### [Prompt]
Using the data below, please return every line exactly as given.

### [Exercise material]

—————

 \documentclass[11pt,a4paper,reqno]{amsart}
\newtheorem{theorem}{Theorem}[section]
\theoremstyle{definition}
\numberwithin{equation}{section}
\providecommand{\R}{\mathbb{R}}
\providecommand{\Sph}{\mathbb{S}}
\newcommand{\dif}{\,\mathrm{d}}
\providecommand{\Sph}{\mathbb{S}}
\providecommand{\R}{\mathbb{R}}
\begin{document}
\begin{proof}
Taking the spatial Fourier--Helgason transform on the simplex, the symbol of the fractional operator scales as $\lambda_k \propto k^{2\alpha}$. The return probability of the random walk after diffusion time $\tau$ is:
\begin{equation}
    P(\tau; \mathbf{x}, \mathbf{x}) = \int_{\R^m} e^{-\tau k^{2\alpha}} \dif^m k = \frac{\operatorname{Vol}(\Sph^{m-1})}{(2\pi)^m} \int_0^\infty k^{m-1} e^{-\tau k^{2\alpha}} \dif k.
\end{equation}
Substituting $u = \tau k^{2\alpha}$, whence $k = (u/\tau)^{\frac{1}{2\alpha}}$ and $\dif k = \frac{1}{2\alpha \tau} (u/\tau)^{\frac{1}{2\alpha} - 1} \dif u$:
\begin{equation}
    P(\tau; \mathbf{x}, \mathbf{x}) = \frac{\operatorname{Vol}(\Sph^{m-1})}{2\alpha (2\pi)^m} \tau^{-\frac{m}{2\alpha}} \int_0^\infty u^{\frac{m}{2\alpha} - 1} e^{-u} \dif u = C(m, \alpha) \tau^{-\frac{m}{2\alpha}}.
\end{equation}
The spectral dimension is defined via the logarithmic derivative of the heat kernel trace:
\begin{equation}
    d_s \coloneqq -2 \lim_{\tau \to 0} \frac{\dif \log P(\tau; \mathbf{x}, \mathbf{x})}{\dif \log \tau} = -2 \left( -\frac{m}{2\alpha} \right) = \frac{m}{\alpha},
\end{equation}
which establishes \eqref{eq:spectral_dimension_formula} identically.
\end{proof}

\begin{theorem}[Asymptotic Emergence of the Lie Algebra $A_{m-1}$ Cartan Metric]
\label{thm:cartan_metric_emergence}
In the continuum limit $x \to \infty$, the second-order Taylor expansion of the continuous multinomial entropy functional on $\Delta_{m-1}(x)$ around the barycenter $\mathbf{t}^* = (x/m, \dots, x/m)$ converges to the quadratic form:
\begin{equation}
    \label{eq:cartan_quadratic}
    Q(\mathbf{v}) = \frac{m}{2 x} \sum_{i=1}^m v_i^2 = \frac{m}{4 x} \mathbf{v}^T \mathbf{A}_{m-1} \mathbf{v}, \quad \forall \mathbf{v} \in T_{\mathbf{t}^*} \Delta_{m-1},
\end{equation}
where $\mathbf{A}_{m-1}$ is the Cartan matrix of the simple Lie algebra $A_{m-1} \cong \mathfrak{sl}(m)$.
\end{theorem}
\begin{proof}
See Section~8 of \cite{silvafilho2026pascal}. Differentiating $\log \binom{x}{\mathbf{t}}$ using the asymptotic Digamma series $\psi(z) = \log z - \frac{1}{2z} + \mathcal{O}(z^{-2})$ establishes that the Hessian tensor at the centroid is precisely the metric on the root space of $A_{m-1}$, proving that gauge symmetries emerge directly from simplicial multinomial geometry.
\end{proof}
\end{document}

—————

### [Worked solution]
 \documentclass[11pt,a4paper,reqno]{amsart}
\newtheorem{theorem}{Theorem}[section]
\theoremstyle{definition}
\numberwithin{equation}{section}
\providecommand{\R}{\mathbb{R}}
\providecommand{\Sph}{\mathbb{S}}
\newcommand{\dif}{\,\mathrm{d}}
\providecommand{\Sph}{\mathbb{S}}
\providecommand{\R}{\mathbb{R}}
\begin{document}
\begin{proof}
Taking the spatial Fourier--Helgason transform on the simplex, the symbol of the fractional operator scales as $\lambda_k \propto k^{2\alpha}$. The return probability of the random walk after diffusion time $\tau$ is:
\begin{equation}
    P(\tau; \mathbf{x}, \mathbf{x}) = \int_{\R^m} e^{-\tau k^{2\alpha}} \dif^m k = \frac{\operatorname{Vol}(\Sph^{m-1})}{(2\pi)^m} \int_0^\infty k^{m-1} e^{-\tau k^{2\alpha}} \dif k.
\end{equation}
Substituting $u = \tau k^{2\alpha}$, whence $k = (u/\tau)^{\frac{1}{2\alpha}}$ and $\dif k = \frac{1}{2\alpha \tau} (u/\tau)^{\frac{1}{2\alpha} - 1} \dif u$:
\begin{equation}
    P(\tau; \mathbf{x}, \mathbf{x}) = \frac{\operatorname{Vol}(\Sph^{m-1})}{2\alpha (2\pi)^m} \tau^{-\frac{m}{2\alpha}} \int_0^\infty u^{\frac{m}{2\alpha} - 1} e^{-u} \dif u = C(m, \alpha) \tau^{-\frac{m}{2\alpha}}.
\end{equation}
The spectral dimension is defined via the logarithmic derivative of the heat kernel trace:
\begin{equation}
    d_s \coloneqq -2 \lim_{\tau \to 0} \frac{\dif \log P(\tau; \mathbf{x}, \mathbf{x})}{\dif \log \tau} = -2 \left( -\frac{m}{2\alpha} \right) = \frac{m}{\alpha},
\end{equation}
which establishes \eqref{eq:spectral_dimension_formula} identically.
\end{proof}

\begin{theorem}[Asymptotic Emergence of the Lie Algebra $A_{m-1}$ Cartan Metric]
\label{thm:cartan_metric_emergence}
In the continuum limit $x \to \infty$, the second-order Taylor expansion of the continuous multinomial entropy functional on $\Delta_{m-1}(x)$ around the barycenter $\mathbf{t}^* = (x/m, \dots, x/m)$ converges to the quadratic form:
\begin{equation}
    \label{eq:cartan_quadratic}
    Q(\mathbf{v}) = \frac{m}{2 x} \sum_{i=1}^m v_i^2 = \frac{m}{4 x} \mathbf{v}^T \mathbf{A}_{m-1} \mathbf{v}, \quad \forall \mathbf{v} \in T_{\mathbf{t}^*} \Delta_{m-1},
\end{equation}
where $\mathbf{A}_{m-1}$ is the Cartan matrix of the simple Lie algebra $A_{m-1} \cong \mathfrak{sl}(m)$.
\end{theorem}
\begin{proof}
See Section~8 of \cite{silvafilho2026pascal}. Differentiating $\log \binom{x}{\mathbf{t}}$ using the asymptotic Digamma series $\psi(z) = \log z - \frac{1}{2z} + \mathcal{O}(z^{-2})$ establishes that the Hessian tensor at the centroid is precisely the metric on the root space of $A_{m-1}$, proving that gauge symmetries emerge directly from simplicial multinomial geometry.
\end{proof}
\end{document}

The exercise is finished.